How to make road maintenance more cost-efficient? Lessons from Slovakia

The funds allocated for roads are spent 2-2.5 times less efficiently in Ukraine compared to Slovakia [1].  We came to this conclusion based on the cost-effectiveness index:

I = D road quality (annual) ÷ euro spent per 1 km of road where:

I – cost-effectiveness index, D road quality –  the annual change in road quality index. The cost-effectiveness index is calculated at 1 Euro of the costs per 1 km of the roads.

The main reason for less efficient use of funds is the lack of targets that we aim to achieve by spending the money, as well as the mismatch of allocation of funds for public roads with objective criteria. In 2007-2017, there was a political allocation of funds for maintenance and construction of roads.
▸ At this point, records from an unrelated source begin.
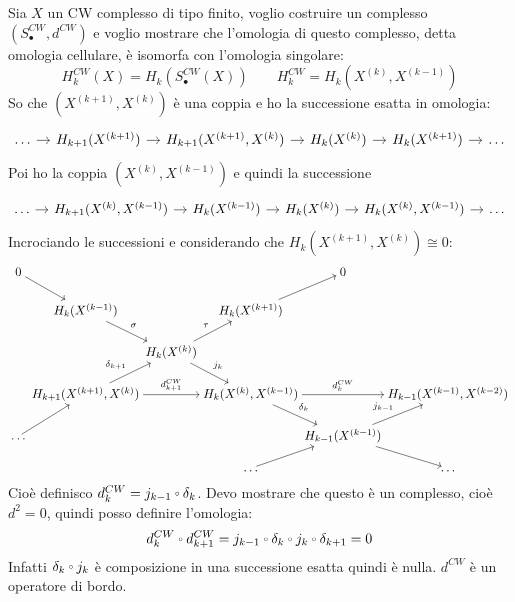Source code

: \documentclass[10pt, twoside=false, x11names]{scrbook}
\let\latexcirc=\circ
\newcommand{\ccirc}{\mathbin{\mathchoice
  {\xcirc\scriptstyle}
  {\xcirc\scriptstyle}
  {\xcirc\scriptscriptstyle}
  {\xcirc\scriptscriptstyle}
}}
\newcommand{\xcirc}[1]{\vcenter{\hbox{$#1\latexcirc$}}}
\let\circ\ccirc
\begin{document}
Sia $ X $ un CW complesso di tipo finito, voglio costruire un complesso $ (S_\bullet^{CW}, d^{CW}) $ e
voglio mostrare che l'omologia di questo complesso, detta omologia cellulare, è isomorfa con
l'omologia singolare:
\[
  H_k^{CW}(X) = H_k(S^{CW}_\bullet(X)) \qquad H_k^{CW} = H_k(X^{(k)}, X^{(k-1)})
\]
So che $ (X^{(k+1)}, X^{(k)}) $ è una coppia
e ho la successione esatta in omologia:
\[
  \begin{tikzcd}[nodes={column sep=10pt}]
    \dots \rar  & H_{k+1}(X^{(k+1)}) \rar & H_{k+1}(X^{(k+1)}, X^{(k)}) \rar & H_k(X^{(k)})   \rar & H_k(X^{(k+1)}) \rar & \dots
  \end{tikzcd}
\]
Poi ho la coppia $ (X^{(k)}, X^{(k-1)}) $ e quindi la successione
\[
  \begin{tikzcd}[nodes={column sep=10pt}]
    \dots \rar & H_{k+1}(X^{(k)}, X^{(k-1)}) \rar & H_k(X^{(k-1)}) \rar & H_k(X^{(k)}) \rar & H_{k}(X^{(k)}, X^{(k-1)}) \rar & \dots
  \end{tikzcd}
\]
Incrociando le successioni e considerando che $ H_k(X^{(k+1)}, X^{(k)}) \cong 0$:
\[
  \begin{tikzcd}[nodes={column sep=1pt, inner sep=2pt, outer sep=1pt}]
  0            \arrow{dr}{}      & {}                   & {}                                         & {}                           & 0  & {}\\
  {}                              & H_k(X^{(k-1)})   \arrow{dr}{\sigma}                 & {}                                    & H_k(X^{(k+1)})  \arrow{ur}{} & {} & {}\\
  {}                             & {}             & H_k(X^{(k)})   \arrow{dr}{j_k}   \arrow{ur}{\tau} & {}                           & {} & {}\\
  {}  & H_{k+1}(X^{(k+1)}, X^{(k)})  \arrow{ur}{\delta_{k+1}} \arrow{rr}{d_{k+1}^{CW}} & {}      & H_k(X^{(k)}, X^{(k-1)})  \arrow{rr}{d_{k}^{CW}}   \arrow{dr}{\delta_k}  & {} &  H_{k-1}(X^{(k-1)}, X^{(k-2)}) \\
  \dots \arrow{ur}{} & {} & {} & {} & H_{k-1}(X^{(k-1)}) \arrow{ur}{j_{k-1}} \arrow{dr}{} & {} \\
  {} & {} & {} & \dots \arrow{ur}{} & {} & \dots
\end{tikzcd}
\]
Cioè definisco $ d_k^{CW} = j_{k-1} \circ \delta_k $. Devo mostrare che questo è un complesso, cioè $ d^2 = 0 $,
quindi posso definire l'omologia:
\[
   d_k^{CW} \circ  d_{k+1}^{CW} = j_{k-1} \circ \delta_k \circ j_k \circ \delta_{k+1} = 0
\]
Infatti $ \delta_k \circ j_k $ è composizione in una successione esatta quindi è nulla.
$ d^{CW} $ è un operatore di bordo.
\end{document}

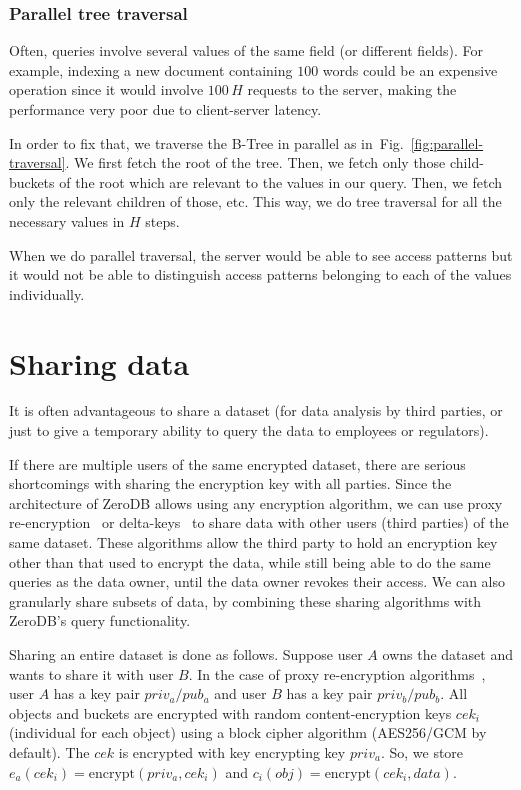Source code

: \documentclass[notitlepage,longbibliography]{revtex4-1}
\newcommand{\figref}[1]{Fig.~\ref{#1}}
\begin{document}
\subsubsection{Parallel tree traversal}
\label{sec:parallel-traversal}

Often, queries involve several values of the same field (or different fields).
For example, indexing a new document containing $100$ words could be an expensive operation since it would involve $100\,H$ requests to the server,
making the performance very poor due to client-server latency.

In order to fix that, we traverse the B-Tree in parallel as in~\figref{fig:parallel-traversal}.
We first fetch the root of the tree.
Then, we fetch only those child-buckets of the root which are relevant to the values in our query.
Then, we fetch only the relevant children of those, etc.
This way, we do tree traversal for all the necessary values in $H$ steps.

When we do parallel traversal, the server would be able to see access patterns but it would not be able to distinguish access patterns belonging to each of the values individually.

\section{Sharing data}

It is often advantageous to share a dataset (for data analysis by third parties,
or just to give a temporary ability to query the data to employees or regulators).

If there are multiple users of the same encrypted dataset, there are serious shortcomings with sharing the encryption key with all parties.
Since the architecture of ZeroDB allows using any encryption algorithm, we can use proxy re-encryption~\cite{afgh,libert2011unidirectional}
or delta-keys~\cite{delta-keys,mylar} to share data with other users (third parties) of the same dataset.
These algorithms allow the third party to hold an encryption key other than that used to encrypt the data,
while still being able to do the same queries as the data owner, until the data owner revokes their access.
We can also granularly share subsets of data, by combining these sharing algorithms with ZeroDB's query functionality.

Sharing an entire dataset is done as follows.
Suppose user $A$ owns the dataset and wants to share it with user $B$.
In the case of proxy re-encryption algorithms~\cite{afgh,libert2011unidirectional}, user $A$ has a key pair $priv_a/pub_a$ and user $B$ has a key pair $priv_b/pub_b$.
All objects and buckets are encrypted with random content-encryption keys $cek_i$ (individual for each object) using a block cipher algorithm (AES256/GCM by default).
The $cek$ is encrypted with key encrypting key $priv_a$.
So, we store $e_a(cek_i) = \mbox{encrypt}(priv_a, cek_i)$ and $c_i(obj) = \mbox{encrypt}(cek_i, data)$.
\end{document}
In addition, the proportion of major maintenance in road costs is low. There are several reasons for this. Firstly, the funds allocated by international organisations are not fully used. Secondly, while the long-term planning horizon in Slovakia is 20 years, in Ukraine it’s only 5. In addition, competition in public procurement auctions for maintenance and construction of roads in Ukraine is extremely low: an average of 2 bidders. At the same time, there are 4-5 bidders in Slovakia.

Road funding through the Road Fund has increased in Ukraine over the past 3 years. The question is how to use this funding effectively.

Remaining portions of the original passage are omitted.